EXERCISE INSTRUCTIONS — Every line containing the word "rounded" is to be copied from the data below.

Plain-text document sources
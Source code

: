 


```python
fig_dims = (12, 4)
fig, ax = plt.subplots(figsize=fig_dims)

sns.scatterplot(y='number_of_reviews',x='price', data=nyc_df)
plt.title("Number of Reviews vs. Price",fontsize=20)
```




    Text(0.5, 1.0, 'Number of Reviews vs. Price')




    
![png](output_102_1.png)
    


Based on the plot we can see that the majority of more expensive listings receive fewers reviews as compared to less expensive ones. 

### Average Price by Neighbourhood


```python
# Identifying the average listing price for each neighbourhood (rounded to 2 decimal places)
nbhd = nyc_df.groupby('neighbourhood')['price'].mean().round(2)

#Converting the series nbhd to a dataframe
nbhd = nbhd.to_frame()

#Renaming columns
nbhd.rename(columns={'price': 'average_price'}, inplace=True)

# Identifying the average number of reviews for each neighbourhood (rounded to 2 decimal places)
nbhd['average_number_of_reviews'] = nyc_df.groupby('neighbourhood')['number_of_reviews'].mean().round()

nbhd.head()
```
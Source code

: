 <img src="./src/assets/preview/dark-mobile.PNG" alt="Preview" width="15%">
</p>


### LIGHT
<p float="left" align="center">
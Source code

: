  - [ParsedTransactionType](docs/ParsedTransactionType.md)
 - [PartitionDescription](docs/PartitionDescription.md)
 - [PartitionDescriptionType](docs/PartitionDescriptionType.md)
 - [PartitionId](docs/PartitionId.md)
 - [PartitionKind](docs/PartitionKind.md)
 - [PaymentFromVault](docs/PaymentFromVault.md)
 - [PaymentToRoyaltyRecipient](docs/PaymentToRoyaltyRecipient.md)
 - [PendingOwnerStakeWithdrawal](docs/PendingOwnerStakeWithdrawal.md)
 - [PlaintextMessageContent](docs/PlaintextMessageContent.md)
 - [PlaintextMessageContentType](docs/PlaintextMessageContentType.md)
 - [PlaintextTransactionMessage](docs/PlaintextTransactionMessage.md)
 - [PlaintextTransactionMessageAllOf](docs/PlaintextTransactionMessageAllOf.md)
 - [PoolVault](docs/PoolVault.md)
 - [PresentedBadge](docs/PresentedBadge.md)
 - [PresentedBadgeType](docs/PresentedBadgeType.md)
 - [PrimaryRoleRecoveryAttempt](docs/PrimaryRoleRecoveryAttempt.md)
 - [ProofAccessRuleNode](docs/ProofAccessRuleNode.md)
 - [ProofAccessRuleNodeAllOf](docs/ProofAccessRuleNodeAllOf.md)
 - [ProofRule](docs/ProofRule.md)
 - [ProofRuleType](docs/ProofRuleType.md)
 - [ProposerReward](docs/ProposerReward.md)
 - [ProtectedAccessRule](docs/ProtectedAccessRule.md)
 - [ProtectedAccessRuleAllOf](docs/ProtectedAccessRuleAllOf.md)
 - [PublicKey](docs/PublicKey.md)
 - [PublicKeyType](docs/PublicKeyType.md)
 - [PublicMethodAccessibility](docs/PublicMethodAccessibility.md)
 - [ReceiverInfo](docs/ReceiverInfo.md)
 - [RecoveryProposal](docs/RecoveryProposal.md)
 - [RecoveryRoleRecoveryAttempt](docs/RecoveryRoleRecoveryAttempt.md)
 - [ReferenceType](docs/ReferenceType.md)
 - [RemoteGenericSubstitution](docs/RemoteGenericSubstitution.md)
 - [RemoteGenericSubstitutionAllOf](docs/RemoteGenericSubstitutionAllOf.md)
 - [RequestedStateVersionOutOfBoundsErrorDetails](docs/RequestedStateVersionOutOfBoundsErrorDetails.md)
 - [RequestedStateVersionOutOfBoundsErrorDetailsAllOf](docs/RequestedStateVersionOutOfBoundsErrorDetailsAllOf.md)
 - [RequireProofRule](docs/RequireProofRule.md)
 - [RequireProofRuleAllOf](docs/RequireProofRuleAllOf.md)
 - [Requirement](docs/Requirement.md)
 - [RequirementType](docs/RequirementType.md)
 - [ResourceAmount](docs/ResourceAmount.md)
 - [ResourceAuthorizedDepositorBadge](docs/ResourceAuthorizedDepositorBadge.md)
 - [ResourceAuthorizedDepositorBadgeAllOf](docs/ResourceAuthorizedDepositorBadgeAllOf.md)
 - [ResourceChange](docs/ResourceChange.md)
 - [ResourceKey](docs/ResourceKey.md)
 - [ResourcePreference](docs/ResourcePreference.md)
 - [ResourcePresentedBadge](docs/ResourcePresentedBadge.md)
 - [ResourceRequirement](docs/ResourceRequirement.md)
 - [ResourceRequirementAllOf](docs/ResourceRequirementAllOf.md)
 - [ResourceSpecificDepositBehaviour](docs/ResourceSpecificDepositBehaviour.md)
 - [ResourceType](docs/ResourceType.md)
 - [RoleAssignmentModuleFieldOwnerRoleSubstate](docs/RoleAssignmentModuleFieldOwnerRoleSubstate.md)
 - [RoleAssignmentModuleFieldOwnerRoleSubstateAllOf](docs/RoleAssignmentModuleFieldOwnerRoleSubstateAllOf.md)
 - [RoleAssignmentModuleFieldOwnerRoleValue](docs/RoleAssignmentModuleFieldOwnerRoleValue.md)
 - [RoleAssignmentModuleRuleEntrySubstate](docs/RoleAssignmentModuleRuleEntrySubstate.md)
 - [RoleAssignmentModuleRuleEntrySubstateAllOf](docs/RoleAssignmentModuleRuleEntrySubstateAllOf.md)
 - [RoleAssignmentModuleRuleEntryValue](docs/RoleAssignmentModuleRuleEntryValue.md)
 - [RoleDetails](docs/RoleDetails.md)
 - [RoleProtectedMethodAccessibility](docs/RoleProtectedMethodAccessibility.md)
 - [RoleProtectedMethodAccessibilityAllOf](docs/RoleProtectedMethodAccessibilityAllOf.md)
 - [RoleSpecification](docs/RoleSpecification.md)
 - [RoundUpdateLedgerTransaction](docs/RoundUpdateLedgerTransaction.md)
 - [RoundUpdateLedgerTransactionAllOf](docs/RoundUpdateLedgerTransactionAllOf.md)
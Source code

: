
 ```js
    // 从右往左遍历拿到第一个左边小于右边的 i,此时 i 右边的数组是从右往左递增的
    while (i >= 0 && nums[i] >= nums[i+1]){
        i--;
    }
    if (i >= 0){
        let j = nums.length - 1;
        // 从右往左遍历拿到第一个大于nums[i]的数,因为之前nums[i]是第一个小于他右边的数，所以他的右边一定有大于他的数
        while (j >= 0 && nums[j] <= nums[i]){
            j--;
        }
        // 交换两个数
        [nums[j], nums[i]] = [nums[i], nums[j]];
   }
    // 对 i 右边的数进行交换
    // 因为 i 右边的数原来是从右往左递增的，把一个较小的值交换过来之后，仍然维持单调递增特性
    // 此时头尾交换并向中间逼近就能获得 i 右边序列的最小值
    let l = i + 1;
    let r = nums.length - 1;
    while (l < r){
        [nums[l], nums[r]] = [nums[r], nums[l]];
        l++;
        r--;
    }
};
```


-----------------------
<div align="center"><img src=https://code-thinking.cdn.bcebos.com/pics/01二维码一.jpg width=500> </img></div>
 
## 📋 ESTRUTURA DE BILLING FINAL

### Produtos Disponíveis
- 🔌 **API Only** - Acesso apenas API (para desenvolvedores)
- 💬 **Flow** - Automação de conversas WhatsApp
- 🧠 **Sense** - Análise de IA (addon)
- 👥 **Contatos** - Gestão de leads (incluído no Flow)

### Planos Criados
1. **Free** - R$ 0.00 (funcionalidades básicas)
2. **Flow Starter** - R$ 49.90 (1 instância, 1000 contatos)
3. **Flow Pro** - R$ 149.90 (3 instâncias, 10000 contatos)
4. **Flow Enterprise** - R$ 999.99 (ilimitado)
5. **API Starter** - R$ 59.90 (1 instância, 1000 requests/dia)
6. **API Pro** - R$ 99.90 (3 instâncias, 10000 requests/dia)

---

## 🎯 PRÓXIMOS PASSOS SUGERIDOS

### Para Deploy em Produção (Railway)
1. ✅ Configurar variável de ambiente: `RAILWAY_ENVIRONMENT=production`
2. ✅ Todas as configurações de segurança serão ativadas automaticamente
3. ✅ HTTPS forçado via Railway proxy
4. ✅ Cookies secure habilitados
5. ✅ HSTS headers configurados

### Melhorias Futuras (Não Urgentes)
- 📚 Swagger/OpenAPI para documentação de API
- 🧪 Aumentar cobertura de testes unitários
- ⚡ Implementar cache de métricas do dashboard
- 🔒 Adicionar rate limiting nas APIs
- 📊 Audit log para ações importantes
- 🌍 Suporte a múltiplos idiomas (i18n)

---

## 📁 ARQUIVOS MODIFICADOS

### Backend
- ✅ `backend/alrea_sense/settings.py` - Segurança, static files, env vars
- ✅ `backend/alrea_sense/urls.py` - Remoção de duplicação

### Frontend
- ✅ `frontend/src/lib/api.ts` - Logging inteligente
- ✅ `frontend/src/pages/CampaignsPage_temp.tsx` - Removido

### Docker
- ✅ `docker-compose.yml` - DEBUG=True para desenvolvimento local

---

EXERCISE SOLUTION —
# Identifying the average listing price for each neighbourhood (rounded to 2 decimal places)
# Identifying the average number of reviews for each neighbourhood (rounded to 2 decimal places)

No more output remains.